Excerpts from a dataset
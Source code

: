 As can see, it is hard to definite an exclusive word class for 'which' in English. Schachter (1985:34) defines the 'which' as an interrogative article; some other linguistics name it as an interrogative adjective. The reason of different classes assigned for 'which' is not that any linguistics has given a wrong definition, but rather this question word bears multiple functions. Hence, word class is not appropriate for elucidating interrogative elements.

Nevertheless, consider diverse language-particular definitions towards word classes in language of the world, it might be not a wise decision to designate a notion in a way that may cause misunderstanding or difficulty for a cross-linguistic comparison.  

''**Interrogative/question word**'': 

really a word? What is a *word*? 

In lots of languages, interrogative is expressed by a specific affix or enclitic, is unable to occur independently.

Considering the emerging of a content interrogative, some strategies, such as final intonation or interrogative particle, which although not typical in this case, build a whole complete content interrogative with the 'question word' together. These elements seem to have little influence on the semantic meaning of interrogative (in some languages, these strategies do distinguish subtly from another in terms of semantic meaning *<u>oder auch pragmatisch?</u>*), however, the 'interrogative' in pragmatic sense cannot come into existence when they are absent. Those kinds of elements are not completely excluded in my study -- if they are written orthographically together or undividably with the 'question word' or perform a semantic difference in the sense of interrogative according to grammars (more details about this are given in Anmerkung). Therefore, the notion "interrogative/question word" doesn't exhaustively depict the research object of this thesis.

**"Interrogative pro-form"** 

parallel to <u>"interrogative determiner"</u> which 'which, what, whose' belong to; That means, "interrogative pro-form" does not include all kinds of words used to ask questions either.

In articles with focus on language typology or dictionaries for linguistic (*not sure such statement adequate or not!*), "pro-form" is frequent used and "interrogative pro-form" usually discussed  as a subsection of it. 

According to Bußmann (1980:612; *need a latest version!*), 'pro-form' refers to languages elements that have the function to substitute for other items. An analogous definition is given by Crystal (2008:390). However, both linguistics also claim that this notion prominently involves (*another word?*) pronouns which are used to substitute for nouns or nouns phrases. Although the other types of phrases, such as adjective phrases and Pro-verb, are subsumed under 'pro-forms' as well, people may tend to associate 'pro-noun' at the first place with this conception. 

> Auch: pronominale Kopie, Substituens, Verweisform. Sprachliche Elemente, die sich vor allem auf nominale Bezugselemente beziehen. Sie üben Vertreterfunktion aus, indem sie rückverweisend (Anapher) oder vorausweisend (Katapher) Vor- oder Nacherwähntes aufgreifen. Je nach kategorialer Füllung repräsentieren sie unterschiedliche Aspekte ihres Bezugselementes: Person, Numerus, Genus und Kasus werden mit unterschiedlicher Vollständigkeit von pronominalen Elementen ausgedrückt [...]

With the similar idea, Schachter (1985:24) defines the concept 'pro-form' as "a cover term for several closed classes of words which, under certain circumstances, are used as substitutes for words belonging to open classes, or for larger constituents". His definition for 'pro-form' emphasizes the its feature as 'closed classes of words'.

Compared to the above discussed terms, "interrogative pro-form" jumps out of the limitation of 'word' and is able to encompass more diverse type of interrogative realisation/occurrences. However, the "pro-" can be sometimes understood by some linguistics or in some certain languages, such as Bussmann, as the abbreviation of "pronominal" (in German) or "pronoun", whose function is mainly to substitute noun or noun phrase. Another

Assignment
Set down the entries again, exactly as they stand above.

Exercise answer
Source code

: As can see, it is hard to definite an exclusive word class for 'which' in English. Schachter (1985:34) defines the 'which' as an interrogative article; some other linguistics name it as an interrogative adjective. The reason of different classes assigned for 'which' is not that any linguistics has given a wrong definition, but rather this question word bears multiple functions. Hence, word class is not appropriate for elucidating interrogative elements.

Nevertheless, consider diverse language-particular definitions towards word classes in language of the world, it might be not a wise decision to designate a notion in a way that may cause misunderstanding or difficulty for a cross-linguistic comparison.  

''**Interrogative/question word**'': 

really a word? What is a *word*? 

In lots of languages, interrogative is expressed by a specific affix or enclitic, is unable to occur independently.

Considering the emerging of a content interrogative, some strategies, such as final intonation or interrogative particle, which although not typical in this case, build a whole complete content interrogative with the 'question word' together. These elements seem to have little influence on the semantic meaning of interrogative (in some languages, these strategies do distinguish subtly from another in terms of semantic meaning *<u>oder auch pragmatisch?</u>*), however, the 'interrogative' in pragmatic sense cannot come into existence when they are absent. Those kinds of elements are not completely excluded in my study -- if they are written orthographically together or undividably with the 'question word' or perform a semantic difference in the sense of interrogative according to grammars (more details about this are given in Anmerkung). Therefore, the notion "interrogative/question word" doesn't exhaustively depict the research object of this thesis.

**"Interrogative pro-form"** 

parallel to <u>"interrogative determiner"</u> which 'which, what, whose' belong to; That means, "interrogative pro-form" does not include all kinds of words used to ask questions either.

In articles with focus on language typology or dictionaries for linguistic (*not sure such statement adequate or not!*), "pro-form" is frequent used and "interrogative pro-form" usually discussed  as a subsection of it. 

According to Bußmann (1980:612; *need a latest version!*), 'pro-form' refers to languages elements that have the function to substitute for other items. An analogous definition is given by Crystal (2008:390). However, both linguistics also claim that this notion prominently involves (*another word?*) pronouns which are used to substitute for nouns or nouns phrases. Although the other types of phrases, such as adjective phrases and Pro-verb, are subsumed under 'pro-forms' as well, people may tend to associate 'pro-noun' at the first place with this conception. 

> Auch: pronominale Kopie, Substituens, Verweisform. Sprachliche Elemente, die sich vor allem auf nominale Bezugselemente beziehen. Sie üben Vertreterfunktion aus, indem sie rückverweisend (Anapher) oder vorausweisend (Katapher) Vor- oder Nacherwähntes aufgreifen. Je nach kategorialer Füllung repräsentieren sie unterschiedliche Aspekte ihres Bezugselementes: Person, Numerus, Genus und Kasus werden mit unterschiedlicher Vollständigkeit von pronominalen Elementen ausgedrückt [...]

With the similar idea, Schachter (1985:24) defines the concept 'pro-form' as "a cover term for several closed classes of words which, under certain circumstances, are used as substitutes for words belonging to open classes, or for larger constituents". His definition for 'pro-form' emphasizes the its feature as 'closed classes of words'.

Compared to the above discussed terms, "interrogative pro-form" jumps out of the limitation of 'word' and is able to encompass more diverse type of interrogative realisation/occurrences. However, the "pro-" can be sometimes understood by some linguistics or in some certain languages, such as Bussmann, as the abbreviation of "pronominal" (in German) or "pronoun", whose function is mainly to substitute noun or noun phrase. Another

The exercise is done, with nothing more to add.